## EXERCISE BRIEF
Transcription should be exact. Include all entries.
# # # # # # #
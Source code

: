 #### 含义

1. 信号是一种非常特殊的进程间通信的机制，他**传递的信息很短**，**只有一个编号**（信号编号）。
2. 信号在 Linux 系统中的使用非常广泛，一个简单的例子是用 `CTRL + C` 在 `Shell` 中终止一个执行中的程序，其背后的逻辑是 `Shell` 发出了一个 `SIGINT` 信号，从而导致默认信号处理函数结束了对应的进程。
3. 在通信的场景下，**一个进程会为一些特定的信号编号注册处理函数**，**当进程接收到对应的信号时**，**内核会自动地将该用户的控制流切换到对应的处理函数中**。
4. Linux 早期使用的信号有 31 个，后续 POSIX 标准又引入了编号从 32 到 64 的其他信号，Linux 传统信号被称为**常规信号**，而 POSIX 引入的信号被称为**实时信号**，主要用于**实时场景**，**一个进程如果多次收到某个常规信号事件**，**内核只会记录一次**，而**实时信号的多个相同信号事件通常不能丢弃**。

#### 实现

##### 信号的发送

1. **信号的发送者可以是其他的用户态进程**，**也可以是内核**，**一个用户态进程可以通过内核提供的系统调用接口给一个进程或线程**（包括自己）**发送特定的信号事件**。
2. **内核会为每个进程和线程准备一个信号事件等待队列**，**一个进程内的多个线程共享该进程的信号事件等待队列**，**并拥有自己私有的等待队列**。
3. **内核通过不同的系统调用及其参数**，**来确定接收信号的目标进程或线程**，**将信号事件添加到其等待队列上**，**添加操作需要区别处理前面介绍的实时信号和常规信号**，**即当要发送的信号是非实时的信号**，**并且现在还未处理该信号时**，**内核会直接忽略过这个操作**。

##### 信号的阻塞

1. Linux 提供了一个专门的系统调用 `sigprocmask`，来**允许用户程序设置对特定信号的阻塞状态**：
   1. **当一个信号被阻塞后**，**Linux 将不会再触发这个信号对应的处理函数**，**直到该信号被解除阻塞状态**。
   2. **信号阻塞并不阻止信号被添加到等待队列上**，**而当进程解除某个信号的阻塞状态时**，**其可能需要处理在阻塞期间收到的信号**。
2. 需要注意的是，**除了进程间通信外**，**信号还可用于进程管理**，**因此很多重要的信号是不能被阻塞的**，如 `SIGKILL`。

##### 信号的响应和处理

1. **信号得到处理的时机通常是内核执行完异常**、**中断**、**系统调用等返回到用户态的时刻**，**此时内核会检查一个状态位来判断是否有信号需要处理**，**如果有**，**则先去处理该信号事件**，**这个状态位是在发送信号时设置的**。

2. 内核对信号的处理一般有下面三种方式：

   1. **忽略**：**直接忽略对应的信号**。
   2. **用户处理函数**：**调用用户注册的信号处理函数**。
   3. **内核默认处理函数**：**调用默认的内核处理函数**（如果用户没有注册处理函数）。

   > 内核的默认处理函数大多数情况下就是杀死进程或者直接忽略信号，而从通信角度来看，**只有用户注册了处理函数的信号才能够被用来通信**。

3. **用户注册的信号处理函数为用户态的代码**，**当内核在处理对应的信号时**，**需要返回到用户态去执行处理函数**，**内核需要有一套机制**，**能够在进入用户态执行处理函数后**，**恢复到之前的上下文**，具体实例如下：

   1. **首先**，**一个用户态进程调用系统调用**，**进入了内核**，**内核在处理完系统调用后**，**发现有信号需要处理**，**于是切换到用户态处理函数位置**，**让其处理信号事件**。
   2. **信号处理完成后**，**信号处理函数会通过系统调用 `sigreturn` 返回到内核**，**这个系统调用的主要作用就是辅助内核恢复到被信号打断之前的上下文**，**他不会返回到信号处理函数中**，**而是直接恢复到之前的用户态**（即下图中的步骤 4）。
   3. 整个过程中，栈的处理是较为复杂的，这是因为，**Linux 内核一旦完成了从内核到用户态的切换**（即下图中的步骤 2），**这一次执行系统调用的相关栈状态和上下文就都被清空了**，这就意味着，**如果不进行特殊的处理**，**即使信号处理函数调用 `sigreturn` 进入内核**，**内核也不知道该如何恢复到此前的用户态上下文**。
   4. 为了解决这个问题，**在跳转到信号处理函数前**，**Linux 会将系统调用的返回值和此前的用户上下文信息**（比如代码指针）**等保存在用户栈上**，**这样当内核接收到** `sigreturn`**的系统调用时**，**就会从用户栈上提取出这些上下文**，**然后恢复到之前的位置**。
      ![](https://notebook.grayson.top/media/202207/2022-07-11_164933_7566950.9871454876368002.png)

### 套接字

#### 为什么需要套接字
# # # # # # #
## COMPLETED TASK
Source code

: #### 含义

1. 信号是一种非常特殊的进程间通信的机制，他**传递的信息很短**，**只有一个编号**（信号编号）。
2. 信号在 Linux 系统中的使用非常广泛，一个简单的例子是用 `CTRL + C` 在 `Shell` 中终止一个执行中的程序，其背后的逻辑是 `Shell` 发出了一个 `SIGINT` 信号，从而导致默认信号处理函数结束了对应的进程。
3. 在通信的场景下，**一个进程会为一些特定的信号编号注册处理函数**，**当进程接收到对应的信号时**，**内核会自动地将该用户的控制流切换到对应的处理函数中**。
4. Linux 早期使用的信号有 31 个，后续 POSIX 标准又引入了编号从 32 到 64 的其他信号，Linux 传统信号被称为**常规信号**，而 POSIX 引入的信号被称为**实时信号**，主要用于**实时场景**，**一个进程如果多次收到某个常规信号事件**，**内核只会记录一次**，而**实时信号的多个相同信号事件通常不能丢弃**。

#### 实现

##### 信号的发送

1. **信号的发送者可以是其他的用户态进程**，**也可以是内核**，**一个用户态进程可以通过内核提供的系统调用接口给一个进程或线程**（包括自己）**发送特定的信号事件**。
2. **内核会为每个进程和线程准备一个信号事件等待队列**，**一个进程内的多个线程共享该进程的信号事件等待队列**，**并拥有自己私有的等待队列**。
3. **内核通过不同的系统调用及其参数**，**来确定接收信号的目标进程或线程**，**将信号事件添加到其等待队列上**，**添加操作需要区别处理前面介绍的实时信号和常规信号**，**即当要发送的信号是非实时的信号**，**并且现在还未处理该信号时**，**内核会直接忽略过这个操作**。

##### 信号的阻塞

1. Linux 提供了一个专门的系统调用 `sigprocmask`，来**允许用户程序设置对特定信号的阻塞状态**：
   1. **当一个信号被阻塞后**，**Linux 将不会再触发这个信号对应的处理函数**，**直到该信号被解除阻塞状态**。
   2. **信号阻塞并不阻止信号被添加到等待队列上**，**而当进程解除某个信号的阻塞状态时**，**其可能需要处理在阻塞期间收到的信号**。
2. 需要注意的是，**除了进程间通信外**，**信号还可用于进程管理**，**因此很多重要的信号是不能被阻塞的**，如 `SIGKILL`。

##### 信号的响应和处理

1. **信号得到处理的时机通常是内核执行完异常**、**中断**、**系统调用等返回到用户态的时刻**，**此时内核会检查一个状态位来判断是否有信号需要处理**，**如果有**，**则先去处理该信号事件**，**这个状态位是在发送信号时设置的**。

2. 内核对信号的处理一般有下面三种方式：

   1. **忽略**：**直接忽略对应的信号**。
   2. **用户处理函数**：**调用用户注册的信号处理函数**。
   3. **内核默认处理函数**：**调用默认的内核处理函数**（如果用户没有注册处理函数）。

   > 内核的默认处理函数大多数情况下就是杀死进程或者直接忽略信号，而从通信角度来看，**只有用户注册了处理函数的信号才能够被用来通信**。

3. **用户注册的信号处理函数为用户态的代码**，**当内核在处理对应的信号时**，**需要返回到用户态去执行处理函数**，**内核需要有一套机制**，**能够在进入用户态执行处理函数后**，**恢复到之前的上下文**，具体实例如下：

   1. **首先**，**一个用户态进程调用系统调用**，**进入了内核**，**内核在处理完系统调用后**，**发现有信号需要处理**，**于是切换到用户态处理函数位置**，**让其处理信号事件**。
   2. **信号处理完成后**，**信号处理函数会通过系统调用 `sigreturn` 返回到内核**，**这个系统调用的主要作用就是辅助内核恢复到被信号打断之前的上下文**，**他不会返回到信号处理函数中**，**而是直接恢复到之前的用户态**（即下图中的步骤 4）。
   3. 整个过程中，栈的处理是较为复杂的，这是因为，**Linux 内核一旦完成了从内核到用户态的切换**（即下图中的步骤 2），**这一次执行系统调用的相关栈状态和上下文就都被清空了**，这就意味着，**如果不进行特殊的处理**，**即使信号处理函数调用 `sigreturn` 进入内核**，**内核也不知道该如何恢复到此前的用户态上下文**。
   4. 为了解决这个问题，**在跳转到信号处理函数前**，**Linux 会将系统调用的返回值和此前的用户上下文信息**（比如代码指针）**等保存在用户栈上**，**这样当内核接收到** `sigreturn`**的系统调用时**，**就会从用户栈上提取出这些上下文**，**然后恢复到之前的位置**。
      ![](https://notebook.grayson.top/media/202207/2022-07-11_164933_7566950.9871454876368002.png)

### 套接字

#### 为什么需要套接字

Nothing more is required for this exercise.